Sometimes there is an idea that seems to solve a problem for a business but learns later that the cause of the problem cannot be solved by that business.
Go Dish had an interesting idea based on an identifiable problem for restaurants: there are times when the dining room is empty and they would like customers. Go Dish offers same day deals to drive customers to the restaurants when the restaurants need them.
“Unlike traditional restaurant deal services, Go Dish gives restaurants complete control over the discounts they make available throughout the day and week. Restaurants incur costs at all hours, whether they’re serving customers or not. We help them fill the restaurant with more customers, when they want them.” [emphasis added]

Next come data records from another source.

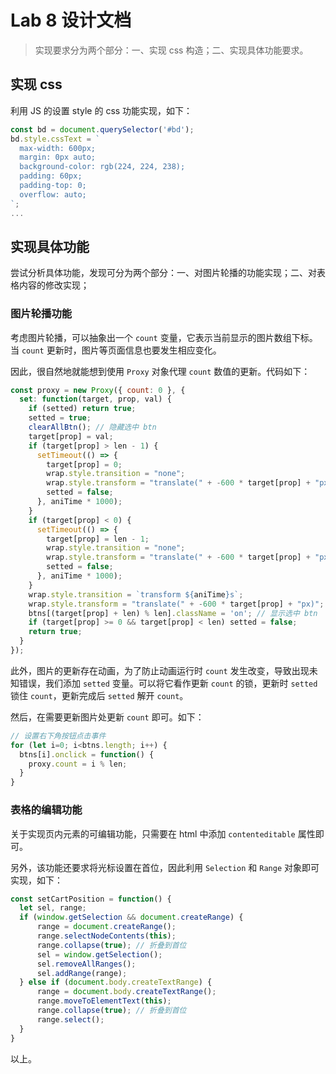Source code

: # Lab 8 设计文档

> 实现要求分为两个部分：一、实现 css 构造；二、实现具体功能要求。

## 实现 css

利用 JS 的设置 style 的 css 功能实现，如下：
```js
const bd = document.querySelector('#bd');
bd.style.cssText = `
  max-width: 600px;
  margin: 0px auto;
  background-color: rgb(224, 224, 238);
  padding: 60px;
  padding-top: 0;
  overflow: auto;
`;
...
```

## 实现具体功能

尝试分析具体功能，发现可分为两个部分：一、对图片轮播的功能实现；二、对表格内容的修改实现；

### 图片轮播功能

考虑图片轮播，可以抽象出一个 `count` 变量，它表示当前显示的图片数组下标。当 `count` 更新时，图片等页面信息也要发生相应变化。

因此，很自然地就能想到使用 `Proxy` 对象代理 `count` 数值的更新。代码如下：
```js
const proxy = new Proxy({ count: 0 }, {
  set: function(target, prop, val) {
    if (setted) return true;
    setted = true;
    clearAllBtn(); // 隐藏选中 btn
    target[prop] = val;
    if (target[prop] > len - 1) {
      setTimeout(() => {
        target[prop] = 0;
        wrap.style.transition = "none";
        wrap.style.transform = "translate(" + -600 * target[prop] + "px)";
        setted = false;
      }, aniTime * 1000);
    }
    if (target[prop] < 0) {
      setTimeout(() => {
        target[prop] = len - 1;
        wrap.style.transition = "none";
        wrap.style.transform = "translate(" + -600 * target[prop] + "px)";
        setted = false;
      }, aniTime * 1000);
    }
    wrap.style.transition = `transform ${aniTime}s`;
    wrap.style.transform = "translate(" + -600 * target[prop] + "px)";
    btns[(target[prop] + len) % len].className = 'on'; // 显示选中 btn
    if (target[prop] >= 0 && target[prop] < len) setted = false;
    return true;
  }
});
```

此外，图片的更新存在动画，为了防止动画运行时 `count` 发生改变，导致出现未知错误，我们添加 `setted` 变量。可以将它看作更新 `count` 的锁，更新时 `setted` 锁住 `count`，更新完成后 `setted` 解开 `count`。

然后，在需要更新图片处更新 `count` 即可。如下：
```js
// 设置右下角按钮点击事件
for (let i=0; i<btns.length; i++) {
  btns[i].onclick = function() {
    proxy.count = i % len;
  }
}
```

### 表格的编辑功能

关于实现页内元素的可编辑功能，只需要在 html 中添加 `contenteditable` 属性即可。

另外，该功能还要求将光标设置在首位，因此利用 `Selection` 和 `Range` 对象即可实现，如下：
```js
const setCartPosition = function() {
  let sel, range;
  if (window.getSelection && document.createRange) {
      range = document.createRange();
      range.selectNodeContents(this);
      range.collapse(true); // 折叠到首位
      sel = window.getSelection();
      sel.removeAllRanges();
      sel.addRange(range);
  } else if (document.body.createTextRange) {
      range = document.body.createTextRange();
      range.moveToElementText(this);
      range.collapse(true); // 折叠到首位
      range.select();
  }
}
```

以上。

Makes sense, right. There are lots and lots of e-commerce coupon apps out there, so businesses and consumers must want them. Go Dish seems to fill a need. What could go wrong?
What if you identified the problem, but misdiagnosed the cause?
Go Dish released a goodbye letter and invitation to various whatevers announcing that they are closing shop. In the letter, they again recap why they thought they had a winner:
“We embarked on this adventure because we saw a win-win opportunity to send more business to restaurants at their quieter times while helping you guys save a few bucks on lunch here and there.”
It seemed to make sense at the time:
“We’ve sent our restaurant partners over 30,000 customers and received a tremendous amount of positive feedback from restaurants and customers alike … “
But the problem with “quieter times” was not about pricing and incentives for customers. It turns out people stay away from restaurants during “quieter times” because they have more important things to do based on obligations to others that cannot be overcome with 50% off of tacquito appetizers.
” … but it turns out it ain’t easy for most people to eat at off-peak hours. And everything that gets in the way of sneaking out of the office for an early or late lunch proved too high of a barrier to overcome for the Go Dish model to be sustainable long-term.”
Startup failure and success are not just issues of execution, “solving problems,” and “making the world a better place.”
In Go Dish’s case, a seemingly good idea for a seemingly logical problem missed the mark because the cause of the problem was both different and deeper than expected. As a result, their solution did not address the actual problem. I hope all of the other similar coupon companies out there take note.